Estamos en medio de un renacimiento del horror televisivo, y lo lidera un programa sobre hordas de muertos vivientes que arrasan la civilización humana y supervivientes heterogéneos que se esfuerzan por mantenerse a sí mismos, a sus seres queridos y a sus compatriotas con vida.

No sería ninguna sorpresa que asumiera que estoy hablando del popular programa de AMC.Los muertos vivienteso su spin-offTeme a los muertos vivientes, el último de los cuales acaba de publicar un debut récord en televisión por cable el domingo pasado. Pero esos programas, a pesar de su popularidad, son casi tan lentos y monótonos como los devoradores de cerebros podridos y arrastrados de los pies que plagan a la humanidad.
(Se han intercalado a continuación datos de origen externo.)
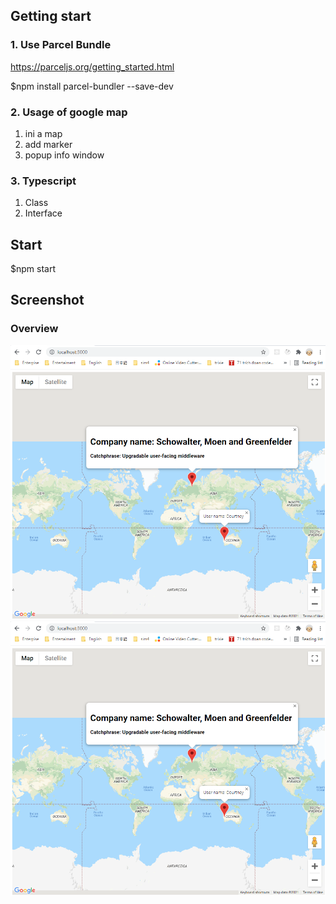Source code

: ## Getting start

### 1. Use Parcel Bundle
https://parceljs.org/getting_started.html

$npm install parcel-bundler --save-dev

### 2. Usage of google map
1. ini a map
2. add marker
3. popup info window

### 3. Typescript
1. Class
2. Interface


## Start
$npm start

## Screenshot

### Overview

![Overview](/typescripts/02-maps/screenshots/overview.PNG?raw=true "Overview")
![Overview](./screenshots/overview.PNG?raw=true "Overview")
No, me refiero a un programa lo suficientemente inteligente como para saber que se supone que el gore es a la vez asqueroso y tonto, que el desarrollo del personaje debe surgir de situaciones dramáticas apasionantes, y que lo único que da más miedo que un monstruo es un monstruoso oficial de las SS. Me refiero a la saga de vampiros y apocalipsis de FX.La tension, que, ahora a mitad de camino de su estelar segunda temporada, se ha convertido en el entretenimiento pulp más placentero de la pantalla chica.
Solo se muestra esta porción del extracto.